Husted also said he planned to subpoena ResponsibleOhio executive director Ian James and records from his consulting firm, The Strategy Network.

James said in a statement that ResponsibleOhio followed the law and brought the discrepancies cited by Husted to his office’s attention.

ResponsibleOhio legal counsel Andy Douglas, a former Ohio Supreme Court justice, said Husted “will have to answer for” his treatment of the campaign.

“Instead of working with us and addressing the problems within his office and at the county boards of election, Secretary Husted has slapped us with a subpoena meant to silence us and chill any future opposition,” Douglas said in a statement. “He even deputized a former prosecutor to investigate us, then bragged about his past success gaining convictions — all in a further attempt to frighten, harass and silence us.”
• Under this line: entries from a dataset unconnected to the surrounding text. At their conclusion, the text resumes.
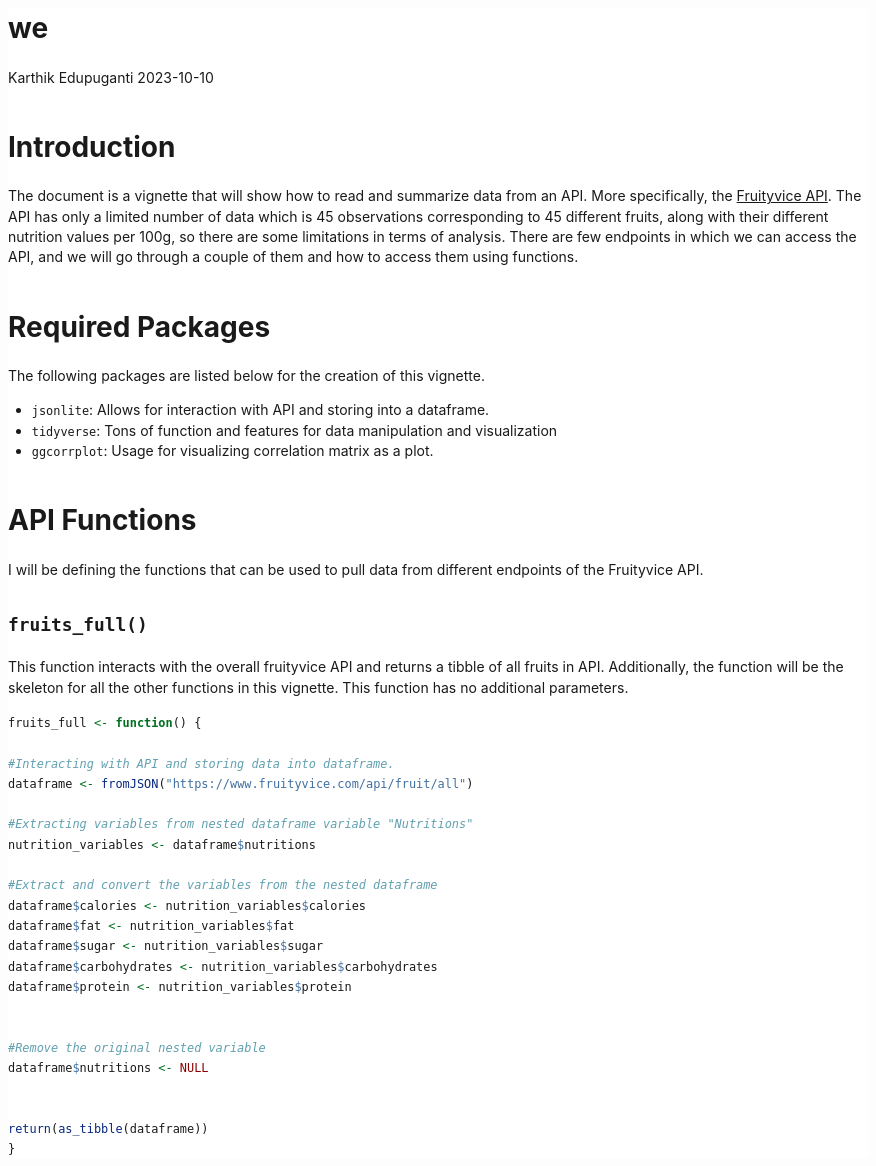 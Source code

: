we
================
Karthik Edupuganti
2023-10-10

# Introduction

The document is a vignette that will show how to read and summarize data
from an API. More specifically, the [Fruityvice
API](%22https://www.fruityvice.com/doc/index.html). The API has only a
limited number of data which is 45 observations corresponding to 45
different fruits, along with their different nutrition values per 100g,
so there are some limitations in terms of analysis. There are few
endpoints in which we can access the API, and we will go through a
couple of them and how to access them using functions.

# Required Packages

The following packages are listed below for the creation of this
vignette.

- `jsonlite`: Allows for interaction with API and storing into a
  dataframe.
- `tidyverse`: Tons of function and features for data manipulation and
  visualization
- `ggcorrplot`: Usage for visualizing correlation matrix as a plot.

# API Functions

I will be defining the functions that can be used to pull data from
different endpoints of the Fruityvice API.

## `fruits_full()`

This function interacts with the overall fruityvice API and returns a
tibble of all fruits in API. Additionally, the function will be the
skeleton for all the other functions in this vignette. This function has
no additional parameters.

``` r
fruits_full <- function() {
    
#Interacting with API and storing data into dataframe.
dataframe <- fromJSON("https://www.fruityvice.com/api/fruit/all")
  
#Extracting variables from nested dataframe variable "Nutritions"
nutrition_variables <- dataframe$nutritions

#Extract and convert the variables from the nested dataframe
dataframe$calories <- nutrition_variables$calories
dataframe$fat <- nutrition_variables$fat
dataframe$sugar <- nutrition_variables$sugar
dataframe$carbohydrates <- nutrition_variables$carbohydrates
dataframe$protein <- nutrition_variables$protein


#Remove the original nested variable
dataframe$nutritions <- NULL


return(as_tibble(dataframe))
}
``` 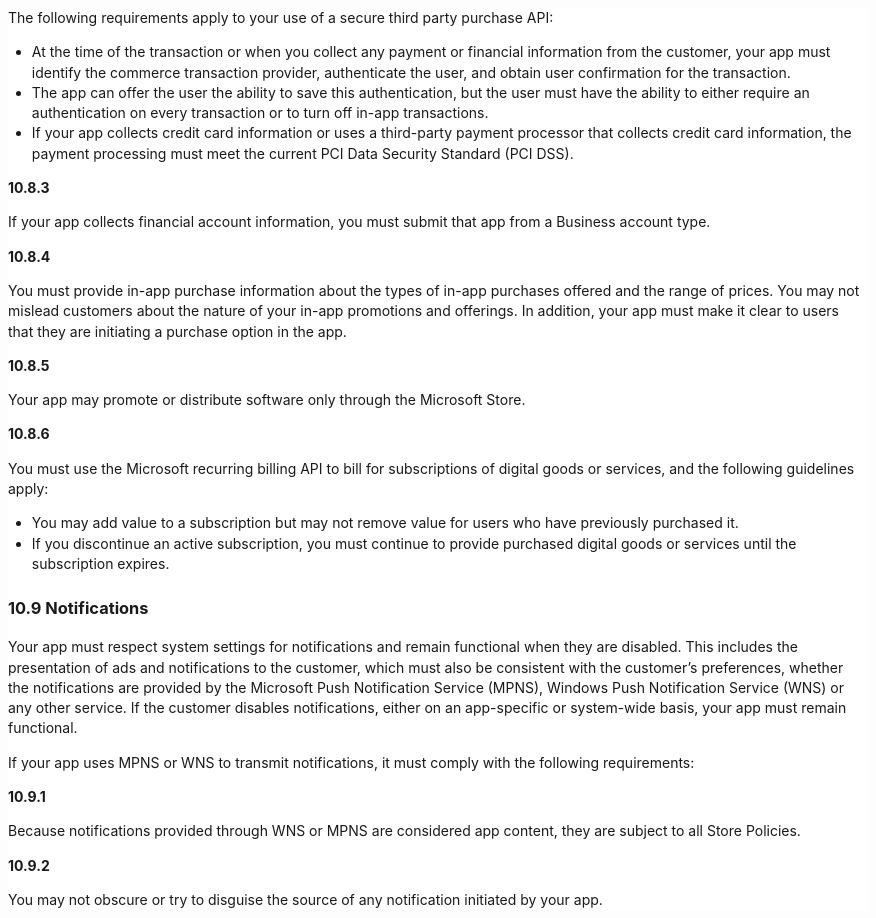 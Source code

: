 The following requirements apply to your use of a secure third party purchase API:

- At the time of the transaction or when you collect any payment or financial information from the customer, your app must identify the commerce transaction provider, authenticate the user, and obtain user confirmation for the transaction.
- The app can offer the user the ability to save this authentication, but the user must have the ability to either require an authentication on every transaction or to turn off in-app transactions.
- If your app collects credit card information or uses a third-party payment processor that collects credit card information, the payment processing must meet the current PCI Data Security Standard (PCI DSS).

**10.8.3**

If your app collects financial account information, you must submit that app from a Business account type.

**10.8.4**

You must provide in-app purchase information about the types of in-app purchases offered and the range of prices. You may not mislead customers about the nature of your in-app promotions and offerings. In addition, your app must make it clear to users that they are initiating a purchase option in the app.

**10.8.5**

Your app may promote or distribute software only through the Microsoft Store.

**10.8.6**

You must use the Microsoft recurring billing API to bill for subscriptions of digital goods or services, and the following guidelines apply:

- You may add value to a subscription but may not remove value for users who have previously purchased it.
- If you discontinue an active subscription, you must continue to provide purchased digital goods or services until the subscription expires.

### 10.9 Notifications

Your app must respect system settings for notifications and remain functional when they are disabled. This includes the presentation of ads and notifications to the customer, which must also be consistent with the customer’s preferences, whether the notifications are provided by the Microsoft Push Notification Service (MPNS), Windows Push Notification Service (WNS) or any other service. If the customer disables notifications, either on an app-specific or system-wide basis, your app must remain functional.

If your app uses MPNS or WNS to transmit notifications, it must comply with the following requirements:

**10.9.1**

Because notifications provided through WNS or MPNS are considered app content, they are subject to all Store Policies.

**10.9.2**

You may not obscure or try to disguise the source of any notification initiated by your app.
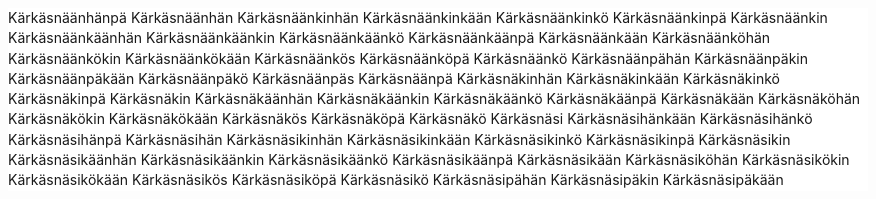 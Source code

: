 Kärkäsnäänhänpä
Kärkäsnäänhän
Kärkäsnäänkinhän
Kärkäsnäänkinkään
Kärkäsnäänkinkö
Kärkäsnäänkinpä
Kärkäsnäänkin
Kärkäsnäänkäänhän
Kärkäsnäänkäänkin
Kärkäsnäänkäänkö
Kärkäsnäänkäänpä
Kärkäsnäänkään
Kärkäsnäänköhän
Kärkäsnäänkökin
Kärkäsnäänkökään
Kärkäsnäänkös
Kärkäsnäänköpä
Kärkäsnäänkö
Kärkäsnäänpähän
Kärkäsnäänpäkin
Kärkäsnäänpäkään
Kärkäsnäänpäkö
Kärkäsnäänpäs
Kärkäsnäänpä
Kärkäsnäkinhän
Kärkäsnäkinkään
Kärkäsnäkinkö
Kärkäsnäkinpä
Kärkäsnäkin
Kärkäsnäkäänhän
Kärkäsnäkäänkin
Kärkäsnäkäänkö
Kärkäsnäkäänpä
Kärkäsnäkään
Kärkäsnäköhän
Kärkäsnäkökin
Kärkäsnäkökään
Kärkäsnäkös
Kärkäsnäköpä
Kärkäsnäkö
Kärkäsnäsi
Kärkäsnäsihänkään
Kärkäsnäsihänkö
Kärkäsnäsihänpä
Kärkäsnäsihän
Kärkäsnäsikinhän
Kärkäsnäsikinkään
Kärkäsnäsikinkö
Kärkäsnäsikinpä
Kärkäsnäsikin
Kärkäsnäsikäänhän
Kärkäsnäsikäänkin
Kärkäsnäsikäänkö
Kärkäsnäsikäänpä
Kärkäsnäsikään
Kärkäsnäsiköhän
Kärkäsnäsikökin
Kärkäsnäsikökään
Kärkäsnäsikös
Kärkäsnäsiköpä
Kärkäsnäsikö
Kärkäsnäsipähän
Kärkäsnäsipäkin
Kärkäsnäsipäkään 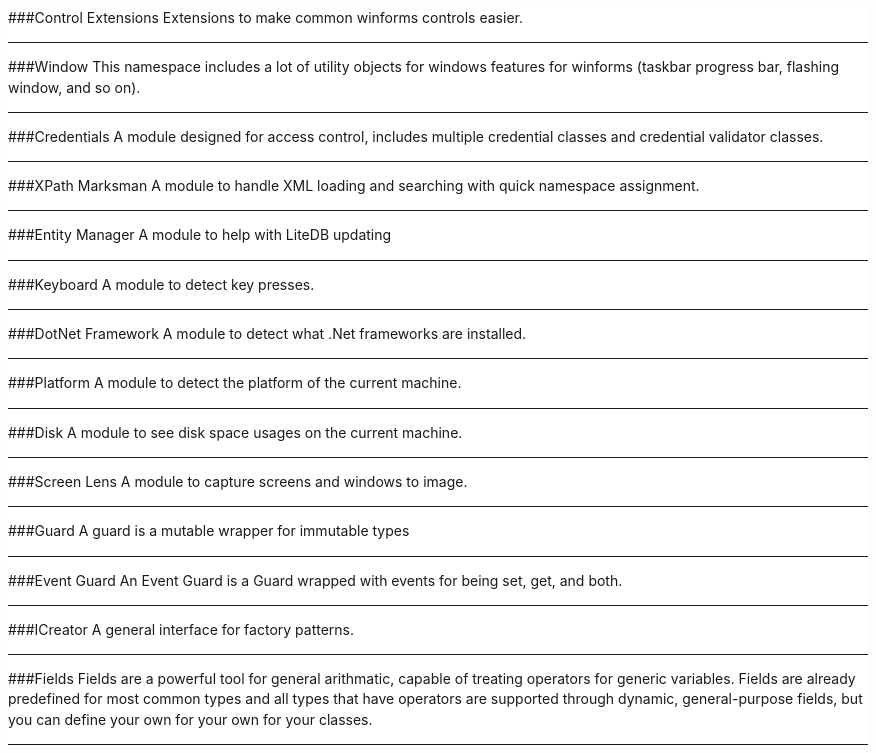 ###Control Extensions
Extensions to make common winforms controls easier.

---
###Window
This namespace includes a lot of utility objects for windows features for winforms (taskbar progress bar, flashing window, and so on).

---
###Credentials
A module designed for access control, includes multiple credential classes and credential validator classes.

---
###XPath Marksman
A module to handle XML loading and searching with quick namespace assignment.

---
###Entity Manager
A module to help with LiteDB updating

---
###Keyboard
A module to detect key presses.

---
###DotNet Framework
A module to detect what .Net frameworks are installed.

---
###Platform
A module to detect the platform of the current machine.

----
###Disk
A module to see disk space usages on the current machine.

---
###Screen Lens
A module to capture screens and windows to image.

---
###Guard
A guard is a mutable wrapper for immutable types

---
###Event Guard
An Event Guard is a Guard wrapped with events for being set, get, and both.

---
###ICreator
A general interface for factory patterns.

---
###Fields
Fields are a powerful tool for general arithmatic, capable of treating operators for generic variables. Fields are already predefined for most common types and all types that have operators are supported through dynamic, general-purpose fields, but you can define your own for your own for your classes.

--- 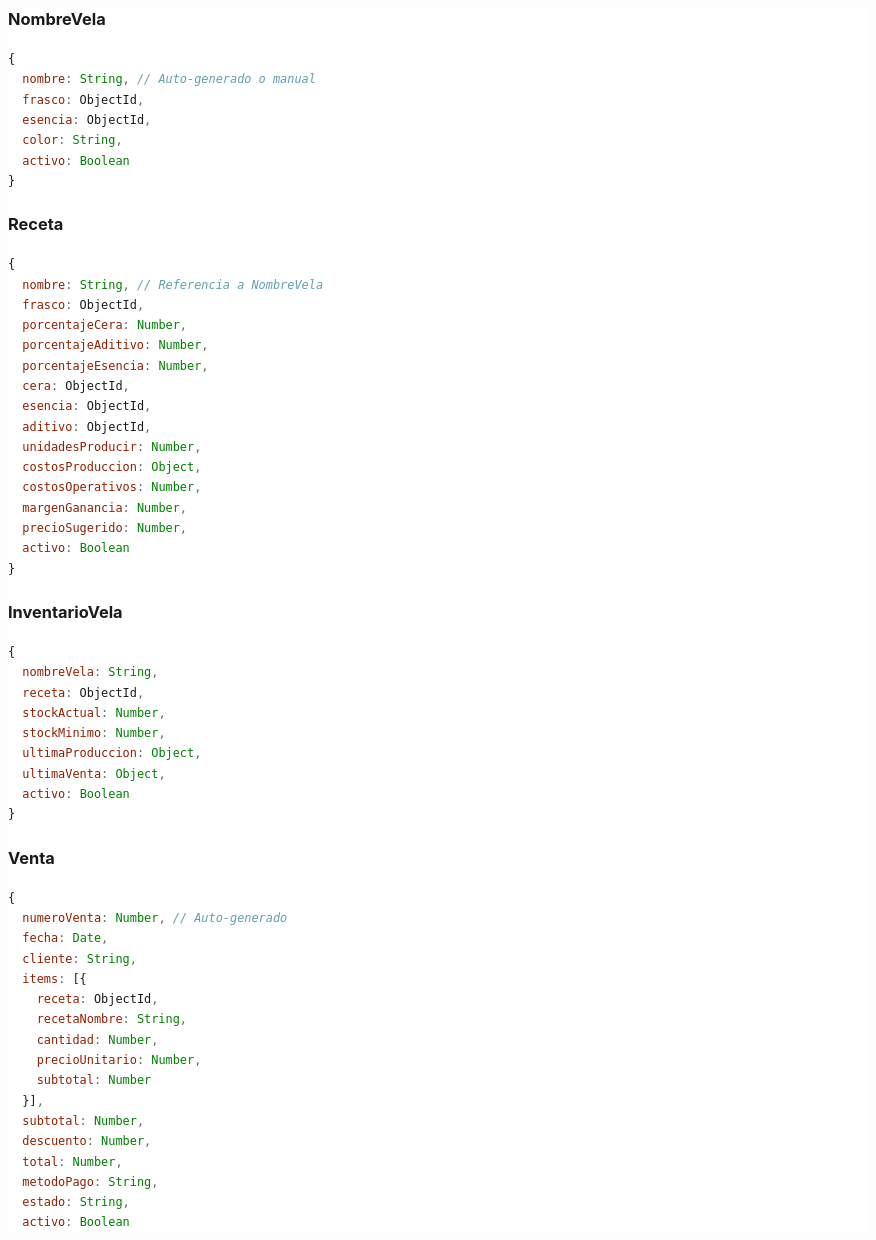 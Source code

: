 ### **NombreVela**
```javascript
{
  nombre: String, // Auto-generado o manual
  frasco: ObjectId,
  esencia: ObjectId,
  color: String,
  activo: Boolean
}
```

### **Receta**
```javascript
{
  nombre: String, // Referencia a NombreVela
  frasco: ObjectId,
  porcentajeCera: Number,
  porcentajeAditivo: Number,
  porcentajeEsencia: Number,
  cera: ObjectId,
  esencia: ObjectId,
  aditivo: ObjectId,
  unidadesProducir: Number,
  costosProduccion: Object,
  costosOperativos: Number,
  margenGanancia: Number,
  precioSugerido: Number,
  activo: Boolean
}
```

### **InventarioVela**
```javascript
{
  nombreVela: String,
  receta: ObjectId,
  stockActual: Number,
  stockMinimo: Number,
  ultimaProduccion: Object,
  ultimaVenta: Object,
  activo: Boolean
}
```

### **Venta**
```javascript
{
  numeroVenta: Number, // Auto-generado
  fecha: Date,
  cliente: String,
  items: [{
    receta: ObjectId,
    recetaNombre: String,
    cantidad: Number,
    precioUnitario: Number,
    subtotal: Number
  }],
  subtotal: Number,
  descuento: Number,
  total: Number,
  metodoPago: String,
  estado: String,
  activo: Boolean
```
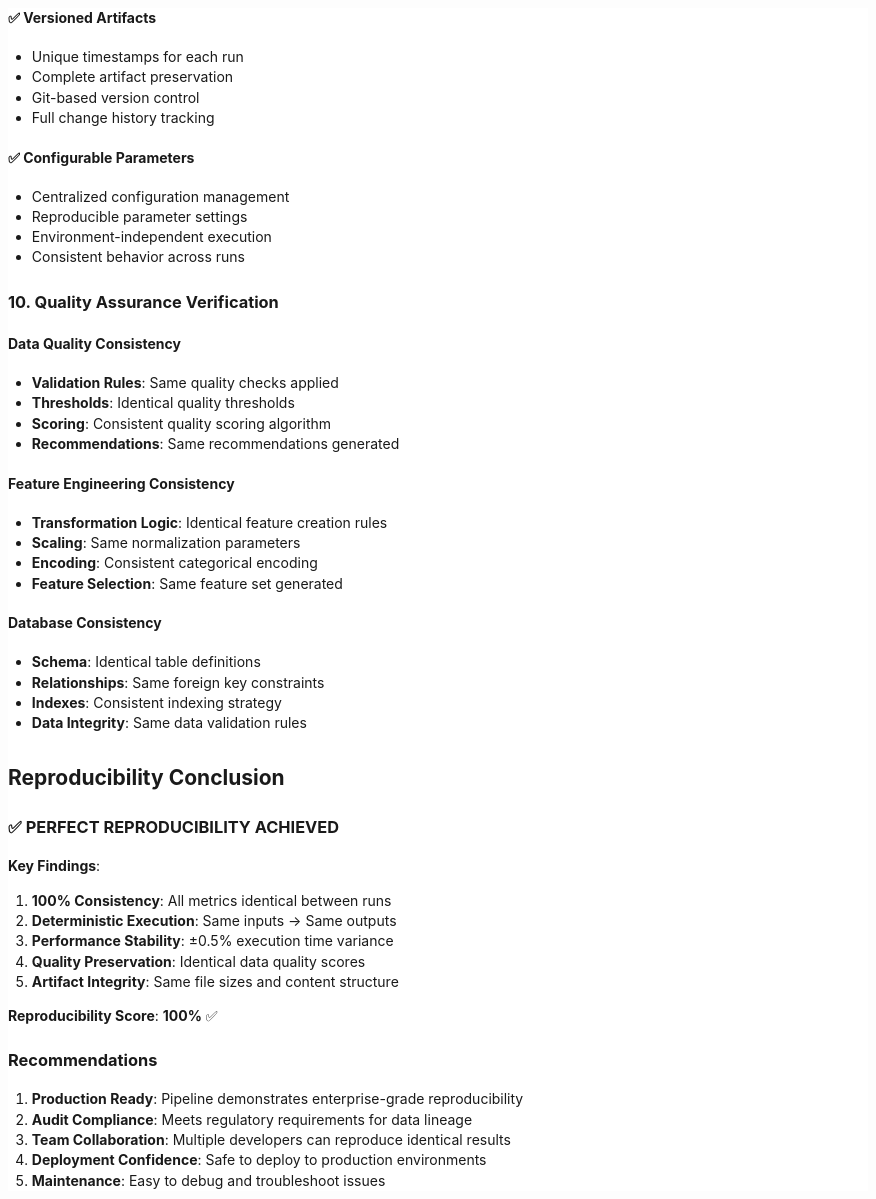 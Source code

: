 #### ✅ Versioned Artifacts
- Unique timestamps for each run
- Complete artifact preservation
- Git-based version control
- Full change history tracking

#### ✅ Configurable Parameters
- Centralized configuration management
- Reproducible parameter settings
- Environment-independent execution
- Consistent behavior across runs

### 10. Quality Assurance Verification

#### Data Quality Consistency
- **Validation Rules**: Same quality checks applied
- **Thresholds**: Identical quality thresholds
- **Scoring**: Consistent quality scoring algorithm
- **Recommendations**: Same recommendations generated

#### Feature Engineering Consistency
- **Transformation Logic**: Identical feature creation rules
- **Scaling**: Same normalization parameters
- **Encoding**: Consistent categorical encoding
- **Feature Selection**: Same feature set generated

#### Database Consistency
- **Schema**: Identical table definitions
- **Relationships**: Same foreign key constraints
- **Indexes**: Consistent indexing strategy
- **Data Integrity**: Same data validation rules

## Reproducibility Conclusion

### ✅ **PERFECT REPRODUCIBILITY ACHIEVED**

**Key Findings**:
1. **100% Consistency**: All metrics identical between runs
2. **Deterministic Execution**: Same inputs → Same outputs
3. **Performance Stability**: ±0.5% execution time variance
4. **Quality Preservation**: Identical data quality scores
5. **Artifact Integrity**: Same file sizes and content structure

**Reproducibility Score**: **100%** ✅

### Recommendations

1. **Production Ready**: Pipeline demonstrates enterprise-grade reproducibility
2. **Audit Compliance**: Meets regulatory requirements for data lineage
3. **Team Collaboration**: Multiple developers can reproduce identical results
4. **Deployment Confidence**: Safe to deploy to production environments
5. **Maintenance**: Easy to debug and troubleshoot issues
Earlier this month, Husted found about 276,000 of the initial 695,000 signatures ResponsibleOhio submitted were valid. The group faces a midnight Thursday deadline for submitting more signatures; 305,591 are required to make the ballot.

Prior to that declaration, Husted had issued a warning to county election boards, urging them to take special care in reviewing the marijuana petitions for fear of problems.

The campaign offered the opportunity to register to vote for those who were unregistered but wanted to sign the petitions. Husted said an alarming number of those registrations were faulty.

“Fraud and sloppiness have more in common than being the devastating cause of undermining voter confidence,” Husted said. “They are illegal and will not be tolerated by my office.”

Before its summer break, the Republican-controlled state Legislature authorized a competing ballot measure that would effectively block the legalization effort by banning a cartel-like setup that establishes 10 privately run growing sites statewide.